The string "code" may appear in lines of the listing. Report each line where it does.

§ SUPPLIED INFORMATION:
Content starts
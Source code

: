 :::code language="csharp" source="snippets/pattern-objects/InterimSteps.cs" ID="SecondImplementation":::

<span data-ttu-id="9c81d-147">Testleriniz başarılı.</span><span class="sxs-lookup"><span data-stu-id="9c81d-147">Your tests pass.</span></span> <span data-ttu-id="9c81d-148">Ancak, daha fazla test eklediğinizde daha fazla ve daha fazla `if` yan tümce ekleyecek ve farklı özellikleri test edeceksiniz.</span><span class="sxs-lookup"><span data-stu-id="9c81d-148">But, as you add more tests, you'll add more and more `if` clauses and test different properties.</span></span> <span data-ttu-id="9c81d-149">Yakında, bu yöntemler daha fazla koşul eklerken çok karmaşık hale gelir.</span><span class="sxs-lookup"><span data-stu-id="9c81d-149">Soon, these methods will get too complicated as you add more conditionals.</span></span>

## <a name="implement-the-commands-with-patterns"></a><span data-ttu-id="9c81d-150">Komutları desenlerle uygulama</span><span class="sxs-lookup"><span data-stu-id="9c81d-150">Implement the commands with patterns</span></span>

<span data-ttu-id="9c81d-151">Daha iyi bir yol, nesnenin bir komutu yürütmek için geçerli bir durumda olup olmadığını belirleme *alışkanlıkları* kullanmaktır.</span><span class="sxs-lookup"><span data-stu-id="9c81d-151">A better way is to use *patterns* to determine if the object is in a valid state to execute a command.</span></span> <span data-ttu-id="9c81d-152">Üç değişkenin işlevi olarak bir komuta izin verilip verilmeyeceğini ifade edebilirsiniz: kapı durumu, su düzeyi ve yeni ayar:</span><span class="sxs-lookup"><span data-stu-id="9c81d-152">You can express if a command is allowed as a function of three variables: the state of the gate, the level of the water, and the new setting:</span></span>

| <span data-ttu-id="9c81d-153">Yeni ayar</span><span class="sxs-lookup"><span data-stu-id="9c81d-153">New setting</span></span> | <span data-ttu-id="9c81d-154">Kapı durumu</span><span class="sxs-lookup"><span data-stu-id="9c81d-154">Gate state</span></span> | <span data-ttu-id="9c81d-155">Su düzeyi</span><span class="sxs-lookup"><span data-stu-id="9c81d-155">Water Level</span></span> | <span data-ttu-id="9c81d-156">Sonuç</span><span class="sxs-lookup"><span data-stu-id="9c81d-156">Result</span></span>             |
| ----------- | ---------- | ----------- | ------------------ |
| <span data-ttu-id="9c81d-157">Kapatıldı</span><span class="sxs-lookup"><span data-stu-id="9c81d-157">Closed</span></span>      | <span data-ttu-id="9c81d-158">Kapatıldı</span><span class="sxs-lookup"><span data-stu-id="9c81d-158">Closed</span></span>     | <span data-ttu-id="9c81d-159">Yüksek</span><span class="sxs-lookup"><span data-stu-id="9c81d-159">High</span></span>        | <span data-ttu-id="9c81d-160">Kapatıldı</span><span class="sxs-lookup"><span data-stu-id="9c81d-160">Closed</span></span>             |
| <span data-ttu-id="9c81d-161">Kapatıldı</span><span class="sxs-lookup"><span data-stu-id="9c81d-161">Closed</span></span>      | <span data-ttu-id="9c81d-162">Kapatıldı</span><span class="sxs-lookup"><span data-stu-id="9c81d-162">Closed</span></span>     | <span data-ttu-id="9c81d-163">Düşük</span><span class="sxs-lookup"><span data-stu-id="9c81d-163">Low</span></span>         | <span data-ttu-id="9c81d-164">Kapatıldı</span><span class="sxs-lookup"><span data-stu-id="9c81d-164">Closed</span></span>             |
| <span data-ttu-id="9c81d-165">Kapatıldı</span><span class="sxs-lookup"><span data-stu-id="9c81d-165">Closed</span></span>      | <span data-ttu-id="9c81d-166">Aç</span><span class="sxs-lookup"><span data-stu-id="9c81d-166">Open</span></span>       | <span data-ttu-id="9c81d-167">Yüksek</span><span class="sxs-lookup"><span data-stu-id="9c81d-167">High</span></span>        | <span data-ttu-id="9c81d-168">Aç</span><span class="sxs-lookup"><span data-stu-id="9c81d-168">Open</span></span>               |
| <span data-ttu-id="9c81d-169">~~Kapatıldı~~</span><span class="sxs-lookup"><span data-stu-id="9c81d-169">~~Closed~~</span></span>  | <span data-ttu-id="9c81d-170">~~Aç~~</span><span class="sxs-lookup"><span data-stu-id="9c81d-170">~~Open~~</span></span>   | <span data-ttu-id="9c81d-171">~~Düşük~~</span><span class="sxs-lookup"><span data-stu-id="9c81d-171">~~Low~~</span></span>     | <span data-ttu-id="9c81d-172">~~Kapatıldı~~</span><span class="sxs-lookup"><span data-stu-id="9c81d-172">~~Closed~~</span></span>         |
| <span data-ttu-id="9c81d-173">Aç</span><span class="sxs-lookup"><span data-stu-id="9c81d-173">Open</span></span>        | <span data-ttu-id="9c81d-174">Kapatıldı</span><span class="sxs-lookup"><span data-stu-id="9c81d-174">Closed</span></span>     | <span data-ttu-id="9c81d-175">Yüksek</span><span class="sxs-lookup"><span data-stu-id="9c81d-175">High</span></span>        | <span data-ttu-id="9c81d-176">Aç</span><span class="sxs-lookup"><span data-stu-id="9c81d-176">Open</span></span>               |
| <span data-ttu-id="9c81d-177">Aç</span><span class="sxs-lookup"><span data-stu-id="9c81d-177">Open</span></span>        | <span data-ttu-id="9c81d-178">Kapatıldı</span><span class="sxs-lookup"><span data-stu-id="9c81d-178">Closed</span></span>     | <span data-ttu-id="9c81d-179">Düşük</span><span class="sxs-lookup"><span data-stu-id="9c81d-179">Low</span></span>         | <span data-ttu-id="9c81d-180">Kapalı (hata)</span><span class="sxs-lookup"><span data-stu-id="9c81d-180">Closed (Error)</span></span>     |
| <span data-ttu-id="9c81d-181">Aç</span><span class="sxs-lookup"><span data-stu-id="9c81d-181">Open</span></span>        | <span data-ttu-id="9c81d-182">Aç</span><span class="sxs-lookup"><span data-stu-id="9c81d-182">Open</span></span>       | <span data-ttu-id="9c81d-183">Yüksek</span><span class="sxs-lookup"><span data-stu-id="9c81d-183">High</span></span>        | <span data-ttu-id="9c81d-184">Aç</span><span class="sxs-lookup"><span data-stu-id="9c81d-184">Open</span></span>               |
Content ends
§ RESPONSE BOX:
Source code
: :::code language="csharp" source="snippets/pattern-objects/InterimSteps.cs" ID="SecondImplementation":::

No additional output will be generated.